==== Provided information ====

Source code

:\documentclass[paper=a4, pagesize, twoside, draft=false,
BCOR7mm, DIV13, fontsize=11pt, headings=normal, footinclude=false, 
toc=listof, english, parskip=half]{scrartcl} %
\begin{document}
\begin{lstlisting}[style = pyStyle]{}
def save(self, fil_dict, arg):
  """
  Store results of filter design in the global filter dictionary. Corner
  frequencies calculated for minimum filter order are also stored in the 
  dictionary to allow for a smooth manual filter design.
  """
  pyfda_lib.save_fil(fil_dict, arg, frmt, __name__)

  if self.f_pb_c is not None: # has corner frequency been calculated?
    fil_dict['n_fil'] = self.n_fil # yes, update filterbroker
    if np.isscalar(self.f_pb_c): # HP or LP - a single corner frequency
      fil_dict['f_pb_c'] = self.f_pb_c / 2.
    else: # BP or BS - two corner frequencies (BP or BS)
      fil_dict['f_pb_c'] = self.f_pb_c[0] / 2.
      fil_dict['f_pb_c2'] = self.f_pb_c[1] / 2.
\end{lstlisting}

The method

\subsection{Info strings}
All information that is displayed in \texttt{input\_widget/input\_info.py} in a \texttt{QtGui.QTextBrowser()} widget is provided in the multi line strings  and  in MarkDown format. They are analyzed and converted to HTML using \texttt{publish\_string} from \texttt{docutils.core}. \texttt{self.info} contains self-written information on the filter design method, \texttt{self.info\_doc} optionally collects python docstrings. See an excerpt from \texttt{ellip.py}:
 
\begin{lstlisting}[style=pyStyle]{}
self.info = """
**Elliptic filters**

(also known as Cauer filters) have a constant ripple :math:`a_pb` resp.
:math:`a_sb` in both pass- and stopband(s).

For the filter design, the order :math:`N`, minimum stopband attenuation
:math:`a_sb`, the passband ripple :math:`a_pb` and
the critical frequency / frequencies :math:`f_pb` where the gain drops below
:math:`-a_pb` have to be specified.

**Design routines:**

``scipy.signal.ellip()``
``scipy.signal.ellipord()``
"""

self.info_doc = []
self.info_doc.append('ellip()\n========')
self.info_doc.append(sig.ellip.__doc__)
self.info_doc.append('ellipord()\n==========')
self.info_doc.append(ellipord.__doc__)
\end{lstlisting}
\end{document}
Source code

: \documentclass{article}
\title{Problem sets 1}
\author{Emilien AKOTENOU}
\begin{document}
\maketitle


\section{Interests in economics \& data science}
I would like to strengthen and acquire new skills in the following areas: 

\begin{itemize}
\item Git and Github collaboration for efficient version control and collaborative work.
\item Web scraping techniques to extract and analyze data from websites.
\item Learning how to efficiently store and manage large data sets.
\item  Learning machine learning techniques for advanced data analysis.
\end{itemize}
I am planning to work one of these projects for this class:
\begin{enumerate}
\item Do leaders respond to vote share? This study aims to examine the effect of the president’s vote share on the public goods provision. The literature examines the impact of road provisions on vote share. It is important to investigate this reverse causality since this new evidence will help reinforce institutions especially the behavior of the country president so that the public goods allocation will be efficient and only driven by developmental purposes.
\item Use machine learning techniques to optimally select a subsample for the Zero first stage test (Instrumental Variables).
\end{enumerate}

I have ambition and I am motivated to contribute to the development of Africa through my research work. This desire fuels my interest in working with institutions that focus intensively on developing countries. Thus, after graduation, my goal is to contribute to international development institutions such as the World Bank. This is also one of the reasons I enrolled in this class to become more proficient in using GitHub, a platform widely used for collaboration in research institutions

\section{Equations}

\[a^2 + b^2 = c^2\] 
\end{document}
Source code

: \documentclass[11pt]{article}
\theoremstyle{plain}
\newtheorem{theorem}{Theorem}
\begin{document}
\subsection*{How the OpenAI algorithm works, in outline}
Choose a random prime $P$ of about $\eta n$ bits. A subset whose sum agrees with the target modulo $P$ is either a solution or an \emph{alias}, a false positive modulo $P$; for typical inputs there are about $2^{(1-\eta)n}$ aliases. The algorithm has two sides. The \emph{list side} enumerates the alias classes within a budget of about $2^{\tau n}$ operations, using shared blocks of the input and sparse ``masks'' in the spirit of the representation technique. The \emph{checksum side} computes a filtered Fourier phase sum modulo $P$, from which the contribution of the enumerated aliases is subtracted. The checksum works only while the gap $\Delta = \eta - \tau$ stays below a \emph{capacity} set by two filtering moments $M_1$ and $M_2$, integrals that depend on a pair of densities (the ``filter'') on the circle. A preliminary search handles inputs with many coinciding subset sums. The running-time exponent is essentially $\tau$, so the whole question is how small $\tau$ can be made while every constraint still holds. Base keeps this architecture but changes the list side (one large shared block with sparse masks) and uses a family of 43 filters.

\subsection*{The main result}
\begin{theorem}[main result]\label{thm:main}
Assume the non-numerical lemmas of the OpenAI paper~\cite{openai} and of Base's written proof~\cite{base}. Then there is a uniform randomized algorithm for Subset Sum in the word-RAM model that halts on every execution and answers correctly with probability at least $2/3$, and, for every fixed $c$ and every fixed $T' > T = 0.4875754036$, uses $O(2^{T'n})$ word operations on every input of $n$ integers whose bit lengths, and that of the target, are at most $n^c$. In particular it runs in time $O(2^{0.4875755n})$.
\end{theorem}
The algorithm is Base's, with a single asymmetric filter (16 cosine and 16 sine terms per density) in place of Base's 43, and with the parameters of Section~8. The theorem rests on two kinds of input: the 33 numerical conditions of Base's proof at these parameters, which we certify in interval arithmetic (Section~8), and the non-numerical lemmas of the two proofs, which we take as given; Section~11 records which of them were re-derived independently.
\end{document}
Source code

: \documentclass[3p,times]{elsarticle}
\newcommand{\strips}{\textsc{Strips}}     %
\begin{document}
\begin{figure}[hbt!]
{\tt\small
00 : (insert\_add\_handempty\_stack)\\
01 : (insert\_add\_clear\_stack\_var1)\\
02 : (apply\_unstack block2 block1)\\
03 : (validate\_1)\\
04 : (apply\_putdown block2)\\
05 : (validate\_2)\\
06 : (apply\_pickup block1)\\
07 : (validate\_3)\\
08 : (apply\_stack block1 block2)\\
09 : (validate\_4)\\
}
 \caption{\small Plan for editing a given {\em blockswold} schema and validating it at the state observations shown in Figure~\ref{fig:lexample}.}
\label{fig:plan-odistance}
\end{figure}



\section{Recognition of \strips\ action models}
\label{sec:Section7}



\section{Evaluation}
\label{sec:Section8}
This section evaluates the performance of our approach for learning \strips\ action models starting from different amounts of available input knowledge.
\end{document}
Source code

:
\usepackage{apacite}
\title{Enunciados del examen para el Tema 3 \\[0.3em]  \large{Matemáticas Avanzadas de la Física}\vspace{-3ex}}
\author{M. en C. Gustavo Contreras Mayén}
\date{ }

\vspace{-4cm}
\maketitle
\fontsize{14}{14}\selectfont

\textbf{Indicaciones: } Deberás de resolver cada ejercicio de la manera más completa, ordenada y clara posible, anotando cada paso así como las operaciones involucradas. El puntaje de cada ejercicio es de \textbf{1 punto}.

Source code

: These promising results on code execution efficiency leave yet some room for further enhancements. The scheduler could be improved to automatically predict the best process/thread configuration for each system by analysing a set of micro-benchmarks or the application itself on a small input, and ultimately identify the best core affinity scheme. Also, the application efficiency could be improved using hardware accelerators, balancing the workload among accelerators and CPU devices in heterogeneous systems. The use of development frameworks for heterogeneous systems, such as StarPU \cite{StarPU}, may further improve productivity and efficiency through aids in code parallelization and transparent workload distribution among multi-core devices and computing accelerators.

====

### Exercise
Each of the lines above must appear again, unchanged.

### Written solution
Source code

:\documentclass[paper=a4, pagesize, twoside, draft=false,
BCOR7mm, DIV13, fontsize=11pt, headings=normal, footinclude=false, 
toc=listof, english, parskip=half]{scrartcl} %
\begin{document}
\begin{lstlisting}[style = pyStyle]{}
def save(self, fil_dict, arg):
  """
  Store results of filter design in the global filter dictionary. Corner
  frequencies calculated for minimum filter order are also stored in the 
  dictionary to allow for a smooth manual filter design.
  """
  pyfda_lib.save_fil(fil_dict, arg, frmt, __name__)

  if self.f_pb_c is not None: # has corner frequency been calculated?
    fil_dict['n_fil'] = self.n_fil # yes, update filterbroker
    if np.isscalar(self.f_pb_c): # HP or LP - a single corner frequency
      fil_dict['f_pb_c'] = self.f_pb_c / 2.
    else: # BP or BS - two corner frequencies (BP or BS)
      fil_dict['f_pb_c'] = self.f_pb_c[0] / 2.
      fil_dict['f_pb_c2'] = self.f_pb_c[1] / 2.
\end{lstlisting}

The method

\subsection{Info strings}
All information that is displayed in \texttt{input\_widget/input\_info.py} in a \texttt{QtGui.QTextBrowser()} widget is provided in the multi line strings  and  in MarkDown format. They are analyzed and converted to HTML using \texttt{publish\_string} from \texttt{docutils.core}. \texttt{self.info} contains self-written information on the filter design method, \texttt{self.info\_doc} optionally collects python docstrings. See an excerpt from \texttt{ellip.py}:
 
\begin{lstlisting}[style=pyStyle]{}
self.info = """
**Elliptic filters**

(also known as Cauer filters) have a constant ripple :math:`a_pb` resp.
:math:`a_sb` in both pass- and stopband(s).

For the filter design, the order :math:`N`, minimum stopband attenuation
:math:`a_sb`, the passband ripple :math:`a_pb` and
the critical frequency / frequencies :math:`f_pb` where the gain drops below
:math:`-a_pb` have to be specified.

**Design routines:**

``scipy.signal.ellip()``
``scipy.signal.ellipord()``
"""

self.info_doc = []
self.info_doc.append('ellip()\n========')
self.info_doc.append(sig.ellip.__doc__)
self.info_doc.append('ellipord()\n==========')
self.info_doc.append(ellipord.__doc__)
\end{lstlisting}
\end{document}
Source code

: \documentclass{article}
\title{Problem sets 1}
\author{Emilien AKOTENOU}
\begin{document}
\maketitle


\section{Interests in economics \& data science}
I would like to strengthen and acquire new skills in the following areas: 

\begin{itemize}
\item Git and Github collaboration for efficient version control and collaborative work.
\item Web scraping techniques to extract and analyze data from websites.
\item Learning how to efficiently store and manage large data sets.
\item  Learning machine learning techniques for advanced data analysis.
\end{itemize}
I am planning to work one of these projects for this class:
\begin{enumerate}
\item Do leaders respond to vote share? This study aims to examine the effect of the president’s vote share on the public goods provision. The literature examines the impact of road provisions on vote share. It is important to investigate this reverse causality since this new evidence will help reinforce institutions especially the behavior of the country president so that the public goods allocation will be efficient and only driven by developmental purposes.
\item Use machine learning techniques to optimally select a subsample for the Zero first stage test (Instrumental Variables).
\end{enumerate}

I have ambition and I am motivated to contribute to the development of Africa through my research work. This desire fuels my interest in working with institutions that focus intensively on developing countries. Thus, after graduation, my goal is to contribute to international development institutions such as the World Bank. This is also one of the reasons I enrolled in this class to become more proficient in using GitHub, a platform widely used for collaboration in research institutions

\section{Equations}

\[a^2 + b^2 = c^2\] 
\end{document}
Source code

: \documentclass[11pt]{article}
\theoremstyle{plain}
\newtheorem{theorem}{Theorem}
\begin{document}
\subsection*{How the OpenAI algorithm works, in outline}
Choose a random prime $P$ of about $\eta n$ bits. A subset whose sum agrees with the target modulo $P$ is either a solution or an \emph{alias}, a false positive modulo $P$; for typical inputs there are about $2^{(1-\eta)n}$ aliases. The algorithm has two sides. The \emph{list side} enumerates the alias classes within a budget of about $2^{\tau n}$ operations, using shared blocks of the input and sparse ``masks'' in the spirit of the representation technique. The \emph{checksum side} computes a filtered Fourier phase sum modulo $P$, from which the contribution of the enumerated aliases is subtracted. The checksum works only while the gap $\Delta = \eta - \tau$ stays below a \emph{capacity} set by two filtering moments $M_1$ and $M_2$, integrals that depend on a pair of densities (the ``filter'') on the circle. A preliminary search handles inputs with many coinciding subset sums. The running-time exponent is essentially $\tau$, so the whole question is how small $\tau$ can be made while every constraint still holds. Base keeps this architecture but changes the list side (one large shared block with sparse masks) and uses a family of 43 filters.

\subsection*{The main result}
\begin{theorem}[main result]\label{thm:main}
Assume the non-numerical lemmas of the OpenAI paper~\cite{openai} and of Base's written proof~\cite{base}. Then there is a uniform randomized algorithm for Subset Sum in the word-RAM model that halts on every execution and answers correctly with probability at least $2/3$, and, for every fixed $c$ and every fixed $T' > T = 0.4875754036$, uses $O(2^{T'n})$ word operations on every input of $n$ integers whose bit lengths, and that of the target, are at most $n^c$. In particular it runs in time $O(2^{0.4875755n})$.
\end{theorem}
The algorithm is Base's, with a single asymmetric filter (16 cosine and 16 sine terms per density) in place of Base's 43, and with the parameters of Section~8. The theorem rests on two kinds of input: the 33 numerical conditions of Base's proof at these parameters, which we certify in interval arithmetic (Section~8), and the non-numerical lemmas of the two proofs, which we take as given; Section~11 records which of them were re-derived independently.
\end{document}
Source code

: \documentclass[3p,times]{elsarticle}
\newcommand{\strips}{\textsc{Strips}}     %
\begin{document}
\begin{figure}[hbt!]
{\tt\small
00 : (insert\_add\_handempty\_stack)\\
01 : (insert\_add\_clear\_stack\_var1)\\
02 : (apply\_unstack block2 block1)\\
03 : (validate\_1)\\
04 : (apply\_putdown block2)\\
05 : (validate\_2)\\
06 : (apply\_pickup block1)\\
07 : (validate\_3)\\
08 : (apply\_stack block1 block2)\\
09 : (validate\_4)\\
}
 \caption{\small Plan for editing a given {\em blockswold} schema and validating it at the state observations shown in Figure~\ref{fig:lexample}.}
\label{fig:plan-odistance}
\end{figure}



\section{Recognition of \strips\ action models}
\label{sec:Section7}



\section{Evaluation}
\label{sec:Section8}
This section evaluates the performance of our approach for learning \strips\ action models starting from different amounts of available input knowledge.
\end{document}
Source code

:
\usepackage{apacite}
\title{Enunciados del examen para el Tema 3 \\[0.3em]  \large{Matemáticas Avanzadas de la Física}\vspace{-3ex}}
\author{M. en C. Gustavo Contreras Mayén}
\date{ }

\vspace{-4cm}
\maketitle
\fontsize{14}{14}\selectfont

\textbf{Indicaciones: } Deberás de resolver cada ejercicio de la manera más completa, ordenada y clara posible, anotando cada paso así como las operaciones involucradas. El puntaje de cada ejercicio es de \textbf{1 punto}.

Source code

: These promising results on code execution efficiency leave yet some room for further enhancements. The scheduler could be improved to automatically predict the best process/thread configuration for each system by analysing a set of micro-benchmarks or the application itself on a small input, and ultimately identify the best core affinity scheme. Also, the application efficiency could be improved using hardware accelerators, balancing the workload among accelerators and CPU devices in heterogeneous systems. The use of development frameworks for heterogeneous systems, such as StarPU \cite{StarPU}, may further improve productivity and efficiency through aids in code parallelization and transparent workload distribution among multi-core devices and computing accelerators.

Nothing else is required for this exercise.